The emergence of Zionism and the Palestine question further added to the Muslim 'othering' of the Jews. From the Jewish perspective, the issue of a Jewish national home in Palestine was mostly one of modern nationalism and politics, though there was clearly an overtone of religious identity as well. The Palestinian Arab perspective was similar in that it was primarily an issue of land and hegemony, with religion a minor issue. From the Islamic perspective, however, the issue was much larger, and the separation between religion and nationalism has always been fuzzy in the modern Middle East. The Zionists disregarded their secondary status entirely and even built and managed their own independent economy. Zionism thus represented a case of dhimmis attempting to break out of their protected but inferior status by establishing an independent Jewish nation-state in the heartland of the Islamic Middle East.
This was unacceptable on its own terms, but its close historical and phenomenological association with European expansion and colonization made it all the more threatening. The Zionists were overwhelmingly European, and their views of Arabs reflected prevailing European attitudes and expectations. Whatever Zionism was to the Jews and to its British Christian supporters, it represented a reversal of the divine order to religious Muslims, and was regarded increasingly contrary to the way of God by Islamists, those Muslims who were seeking a way out of the decline of the Islamic world through greater religious devotion.

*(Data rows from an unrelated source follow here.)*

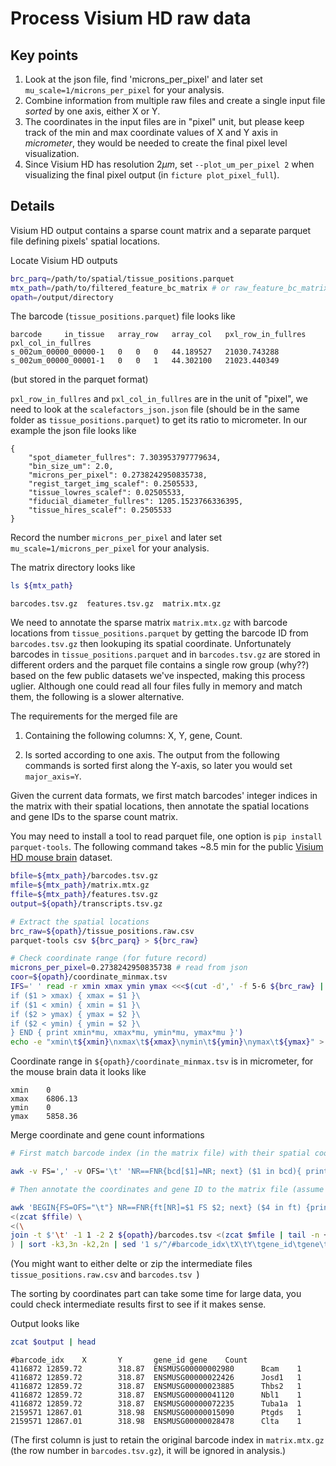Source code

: # Process Visium HD raw data

## Key points
1) Look at the json file, find 'microns_per_pixel' and later set `mu_scale=1/microns_per_pixel` for your analysis.
2) Combine information from multiple raw files and create a single input file *sorted* by one axis, either X or Y.
3) The coordinates in the input files are in "pixel" unit, but please keep track of the min and max coordinate values of X and Y axis in *micrometer*, they would be needed to create the final pixel level visualization.
4) Since Visium HD has resolution $2\mu m$, set `--plot_um_per_pixel 2` when visualizing the final pixel output (in `ficture plot_pixel_full`).

## Details

Visium HD output contains a sparse count matrix and a separate parquet file defining pixels' spatial locations.

Locate Visium HD outputs
```bash
brc_parq=/path/to/spatial/tissue_positions.parquet
mtx_path=/path/to/filtered_feature_bc_matrix # or raw_feature_bc_matrix
opath=/output/directory
```

The barcode (`tissue_positions.parquet`) file looks like
```
barcode 	in_tissue 	array_row 	array_col 	pxl_row_in_fullres 	pxl_col_in_fullres
s_002um_00000_00000-1 	0 	0 	0 	44.189527 	21030.743288
s_002um_00000_00001-1 	0 	0 	1 	44.302100 	21023.440349
```
(but stored in the parquet format)

`pxl_row_in_fullres` and `pxl_col_in_fullres` are in the unit of "pixel", we need to look at the `scalefactors_json.json` file (should be in the same folder as `tissue_positions.parquet`) to get its ratio to micrometer. In our example the json file looks like

```
{
    "spot_diameter_fullres": 7.303953797779634,
    "bin_size_um": 2.0,
    "microns_per_pixel": 0.2738242950835738,
    "regist_target_img_scalef": 0.2505533,
    "tissue_lowres_scalef": 0.02505533,
    "fiducial_diameter_fullres": 1205.1523766336395,
    "tissue_hires_scalef": 0.2505533
}
```
Record the number `microns_per_pixel` and later set `mu_scale=1/microns_per_pixel` for your analysis.



The matrix directory looks like
```bash
ls ${mtx_path}
```

```
barcodes.tsv.gz  features.tsv.gz  matrix.mtx.gz
```

We need to annotate the sparse matrix `matrix.mtx.gz` with barcode locations from `tissue_positions.parquet` by getting the barcode ID from `barcodes.tsv.gz` then lookuping its spatial coordinate. Unfortunately barcodes in `tissue_positions.parquet` and in `barcodes.tsv.gz` are stored in different orders and the parquet file contains a single row group (why??) based on the few public datasets we've inspected, making this process uglier. Although one could read all four files fully in memory and match them, the following is a slower alternative.

The requirements for the merged file are

1) Containing the following columns: X, Y, gene, Count.

2) Is sorted according to one axis. The output from the following commands is sorted first along the Y-axis, so later you would set `major_axis=Y`.

Given the current data formats, we first match barcodes' integer indices in the matrix with their spatial locations, then annotate the spatial locations and gene IDs to the sparse count matrix.

You may need to install a tool to read parquet file, one option is `pip install parquet-tools`. The following command takes ~8.5 min for the public [Visium HD mouse brain](https://www.10xgenomics.com/datasets/visium-hd-cytassist-gene-expression-libraries-of-mouse-brain-he) dataset.

```bash
bfile=${mtx_path}/barcodes.tsv.gz
mfile=${mtx_path}/matrix.mtx.gz
ffile=${mtx_path}/features.tsv.gz
output=${opath}/transcripts.tsv.gz

# Extract the spatial locations
brc_raw=${opath}/tissue_positions.raw.csv
parquet-tools csv ${brc_parq} > ${brc_raw}

# Check coordinate range (for future record)
microns_per_pixel=0.2738242950835738 # read from json
coor=${opath}/coordinate_minmax.tsv
IFS=' ' read -r xmin xmax ymin ymax <<<$(cut -d',' -f 5-6 ${brc_raw} | tail -n +2 | awk -v mu=$microns_per_pixel -v FS=',' 'NR == 1 { xmin = $1; xmax = $1; ymin = $2; ymax = $2 } {\
if ($1 > xmax) { xmax = $1 }\
if ($1 < xmin) { xmin = $1 }\
if ($2 > ymax) { ymax = $2 }\
if ($2 < ymin) { ymin = $2 }\
} END { print xmin*mu, xmax*mu, ymin*mu, ymax*mu }')
echo -e "xmin\t${xmin}\nxmax\t${xmax}\nymin\t${ymin}\nymax\t${ymax}" > ${coor}
```

Coordinate range in `${opath}/coordinate_minmax.tsv` is in micrometer, for the mouse brain data it looks like
```
xmin    0
xmax    6806.13
ymin    0
ymax    5858.36
```

Merge coordinate and gene count informations
```bash
# First match barcode index (in the matrix file) with their spatial coordinates (in the tissue_positions file)

awk -v FS=',' -v OFS='\t' 'NR==FNR{bcd[$1]=NR; next} ($1 in bcd){ printf "%d\t%.2f\t%.2f\n", bcd[$1], $2, $3 } ' <(zcat $bfile) <(cut -d',' -f 1,5,6 ${brc_raw}) | sort -k1,1n > ${opath}/barcodes.tsv

# Then annotate the coordinates and gene ID to the matrix file (assume matrix.mtx.gz is sorted by the pixel indices, which seems to be always true)

awk 'BEGIN{FS=OFS="\t"} NR==FNR{ft[NR]=$1 FS $2; next} ($4 in ft) {print $1, $2, $3, ft[$4], $5 }' \
<(zcat $ffile) \
<(\
join -t $'\t' -1 1 -2 2 ${opath}/barcodes.tsv <(zcat $mfile | tail -n +4 | sed 's/ /\t/g') \
) | sort -k3,3n -k2,2n | sed '1 s/^/#barcode_idx\tX\tY\tgene_id\tgene\tCount\n/' | gzip -c > ${output}
```

(You might want to either delte or zip the intermediate files `tissue_positions.raw.csv` and `barcodes.tsv `)

The sorting by coordinates part can take some time for large data, you could check intermediate results first to see if it makes sense.

Output looks like
```bash
zcat $output | head
```

```
#barcode_idx    X       Y       gene_id gene    Count
4116872 12859.72        318.87  ENSMUSG00000002980      Bcam    1
4116872 12859.72        318.87  ENSMUSG00000022426      Josd1   1
4116872 12859.72        318.87  ENSMUSG00000023885      Thbs2   1
4116872 12859.72        318.87  ENSMUSG00000041120      Nbl1    1
4116872 12859.72        318.87  ENSMUSG00000072235      Tuba1a  1
2159571 12867.01        318.98  ENSMUSG00000015090      Ptgds   1
2159571 12867.01        318.98  ENSMUSG00000028478      Clta    1
```
(The first column is just to retain the original barcode index in `matrix.mtx.gz` (the row number in `barcodes.tsv.gz`), it will be ignored in analysis.)
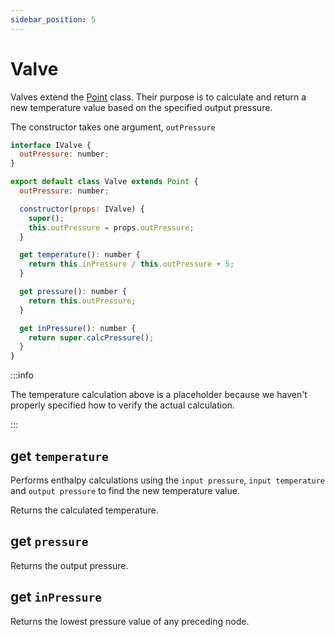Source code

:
 ```yaml
---
sidebar_position: 5
---
```


# Valve

Valves extend the [Point](/docs/model/Point) class. Their purpose is to calculate and return a new temperature value based on the specified output pressure.

The constructor takes one argument, `outPressure`

```js
interface IValve {
  outPressure: number;
}

export default class Valve extends Point {
  outPressure: number;

  constructor(props: IValve) {
    super();
    this.outPressure = props.outPressure;
  }

  get temperature(): number {
    return this.inPressure / this.outPressure + 5;
  }

  get pressure(): number {
    return this.outPressure;
  }

  get inPressure(): number {
    return super.calcPressure();
  }
}
```

:::info

The temperature calculation above is a placeholder because we haven't properly specified how to verify the actual calculation.

:::

## get `temperature`

Performs enthalpy calculations using the `input pressure`, `input temperature` and `output pressure` to find the new temperature value.

Returns the calculated temperature.

## get `pressure`

Returns the output pressure.

## get `inPressure`

Returns the lowest pressure value of any preceding node.
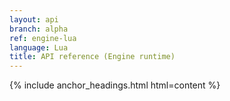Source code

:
 ```yaml
---
layout: api
branch: alpha
ref: engine-lua
language: Lua
title: API reference (Engine runtime)
---
```

{% include anchor_headings.html html=content %}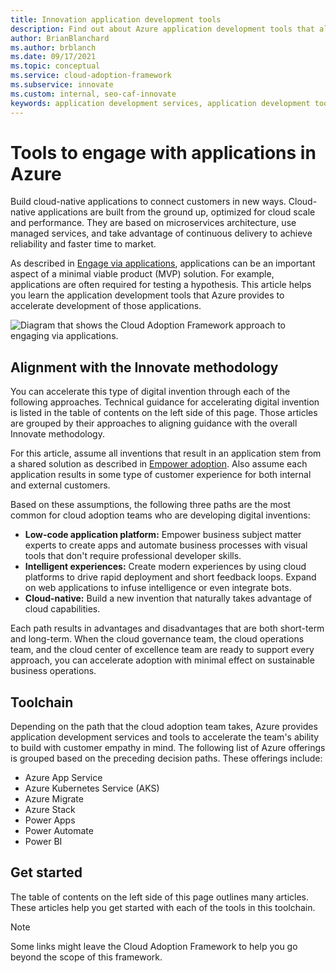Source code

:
 ```yaml
---
title: Innovation application development tools
description: Find out about Azure application development tools that align to the Innovate methodology of the Cloud Adoption Framework.
author: BrianBlanchard
ms.author: brblanch
ms.date: 09/17/2021
ms.topic: conceptual
ms.service: cloud-adoption-framework
ms.subservice: innovate
ms.custom: internal, seo-caf-innovate
keywords: application development services, application development tools, innovation methodologies
---
```


# Tools to engage with applications in Azure

Build cloud-native applications to connect customers in new ways. Cloud-native applications are built from the ground up, optimized for cloud scale and performance. They are based on microservices architecture, use managed services, and take advantage of continuous delivery to achieve reliability and faster time to market.

As described in [Engage via applications](../considerations/apps.md), applications can be an important aspect of a minimal viable product (MVP) solution. For example, applications are often required for testing a hypothesis. This article helps you learn the application development tools that Azure provides to accelerate development of those applications.

![Diagram that shows the Cloud Adoption Framework approach to engaging via applications.](../../_images/innovate/engage-via-apps.png)

## Alignment with the Innovate methodology

You can accelerate this type of digital invention through each of the following approaches. Technical guidance for accelerating digital invention is listed in the table of contents on the left side of this page. Those articles are grouped by their approaches to aligning guidance with the overall Innovate methodology.

For this article, assume all inventions that result in an application stem from a shared solution as described in [Empower adoption](./ci-cd.md). Also assume each application results in some type of customer experience for both internal and external customers.

Based on these assumptions, the following three paths are the most common for cloud adoption teams who are developing digital inventions:

- **Low-code application platform:** Empower business subject matter experts to create apps and automate business processes with visual tools that don't require professional developer skills.
- **Intelligent experiences:** Create modern experiences by using cloud platforms to drive rapid deployment and short feedback loops. Expand on web applications to infuse intelligence or even integrate bots.
- **Cloud-native:** Build a new invention that naturally takes advantage of cloud capabilities.

Each path results in advantages and disadvantages that are both short-term and long-term. When the cloud governance team, the cloud operations team, and the cloud center of excellence team are ready to support every approach, you can accelerate adoption with minimal effect on sustainable business operations.

## Toolchain

Depending on the path that the cloud adoption team takes, Azure provides application development services and tools to accelerate the team's ability to build with customer empathy in mind. The following list of Azure offerings is grouped based on the preceding decision paths. These offerings include:

- Azure App Service
- Azure Kubernetes Service (AKS)
- Azure Migrate
- Azure Stack
- Power Apps
- Power Automate
- Power BI

## Get started

The table of contents on the left side of this page outlines many articles. These articles help you get started with each of the tools in this toolchain.

> [!NOTE]
> Some links might leave the Cloud Adoption Framework to help you go beyond the scope of this framework.
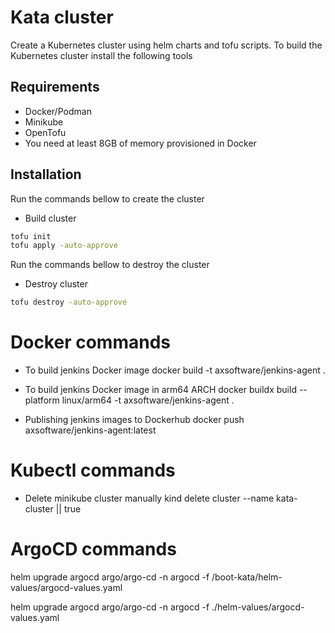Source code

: 

# Kata cluster

Create a Kubernetes cluster using helm charts and tofu scripts. To build the Kubernetes cluster install the following tools

## Requirements
- Docker/Podman
- Minikube
- OpenTofu
- You need at least 8GB of memory provisioned in Docker


## Installation 

Run the commands bellow to create the cluster

- Build cluster
```bash
tofu init
tofu apply -auto-approve
```

Run the commands bellow to destroy the cluster

- Destroy cluster
```bash
tofu destroy -auto-approve
```

# Docker commands

- To build jenkins Docker image
docker build -t axsoftware/jenkins-agent .

- To build jenkins Docker image in arm64 ARCH
docker buildx build --platform linux/arm64 -t axsoftware/jenkins-agent .

- Publishing jenkins images to Dockerhub
docker push axsoftware/jenkins-agent:latest

# Kubectl commands

- Delete minikube cluster manually
kind delete cluster --name kata-cluster || true


# ArgoCD commands 

helm upgrade  argocd argo/argo-cd -n argocd -f /boot-kata/helm-values/argocd-values.yaml

helm upgrade  argocd argo/argo-cd -n argocd -f ./helm-values/argocd-values.yaml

Islamic antipathy to Zionism was apparent from the beginning, but it was often mixed up with Arab political movements and Arab anti-colonialism. Because of the strong Christian and secular components in Arab political movements through the end of the Mandate period, especially in Syria-Palestine, the Islamic component was often underplayed. It always remained under the surface, however, and the large compendium of anti-Jewish material in the Qur'an and the Tradition made for a constant reminder of the negative attributes and evil desires of 'the Jews,' though it must be remembered that the material actually reflects a conflict that was limited to the Jewish community of seventh century Medina.
Today, therefore, the major subtext for the current Islamic view of Jews is the Israel-Palestine conflict, with its own religious subtext of dhimmitude: Jews are expected to acquiesce to Islamic domination. Jews have not done so when they created the Jewish State of Israel against the vociferous protests of the Islamic world. Some Muslims have attempted to draw a distinction between those Jews who live in and support the State of Israel – the 'Zionists,' – and those Jews who do not. Such subtlety, however, seems to be lost on most Muslims.
The Egyptian, Sayyid Qutb, for example, who is one of the most important ideologues of current Islamist groups, portrays the Jews in his work, Our Struggle with the Jews (early 1950s), as the ultimate source of adversity that has continuously beset Islam. He and others after him used this antagonistic image of the Jews as a vehicle for promoting Islamic activism and reform.2
Despite such disturbing portrayals, Muslims' views of Jews are both complex and fluid. There is no single authoritative body or institution such as the papacy in the Islamic world that can speak in the name of Islam (or more precisely, in the name of a significant, unified body of Muslims). The decentralized, fragmented nature of religious organization and authority in Islam has mitigated against any kind of unity regarding most religious issues that does not rely simply on inertia. But there has been inertia in reference to Jews, and by the beginning of the 21st century that inertia has moved Islam toward an increasing public anti-Jewish antipathy.
2 Jeffrey Kenney, "Enemies Near and Far: The Image of the Jews in Islamist Discourse in Egypt," Religion 24 (1990), 255.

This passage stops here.